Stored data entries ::
*** Block opens ***

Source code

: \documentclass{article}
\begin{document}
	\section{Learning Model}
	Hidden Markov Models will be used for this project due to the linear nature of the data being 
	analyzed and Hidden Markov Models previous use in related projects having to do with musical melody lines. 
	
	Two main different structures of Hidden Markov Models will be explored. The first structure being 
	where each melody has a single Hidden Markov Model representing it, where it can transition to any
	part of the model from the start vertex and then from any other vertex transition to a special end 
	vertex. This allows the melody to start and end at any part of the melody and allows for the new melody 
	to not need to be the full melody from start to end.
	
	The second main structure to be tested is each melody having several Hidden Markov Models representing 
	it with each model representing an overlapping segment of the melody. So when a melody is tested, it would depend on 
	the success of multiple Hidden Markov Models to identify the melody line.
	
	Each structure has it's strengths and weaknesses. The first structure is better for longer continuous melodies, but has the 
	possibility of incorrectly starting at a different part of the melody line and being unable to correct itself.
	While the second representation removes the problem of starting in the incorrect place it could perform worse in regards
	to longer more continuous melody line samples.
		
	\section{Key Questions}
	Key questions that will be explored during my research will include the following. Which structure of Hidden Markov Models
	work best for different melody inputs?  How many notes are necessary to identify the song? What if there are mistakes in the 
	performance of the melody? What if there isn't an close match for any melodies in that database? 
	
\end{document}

*** Block closes ***

TASK DESCRIPTION ::
From the records above, return each line that includes "being".

ANSWER SPACE ::
	Hidden Markov Models will be used for this project due to the linear nature of the data being 
	Two main different structures of Hidden Markov Models will be explored. The first structure being 
	possibility of incorrectly starting at a different part of the melody line and being unable to correct itself.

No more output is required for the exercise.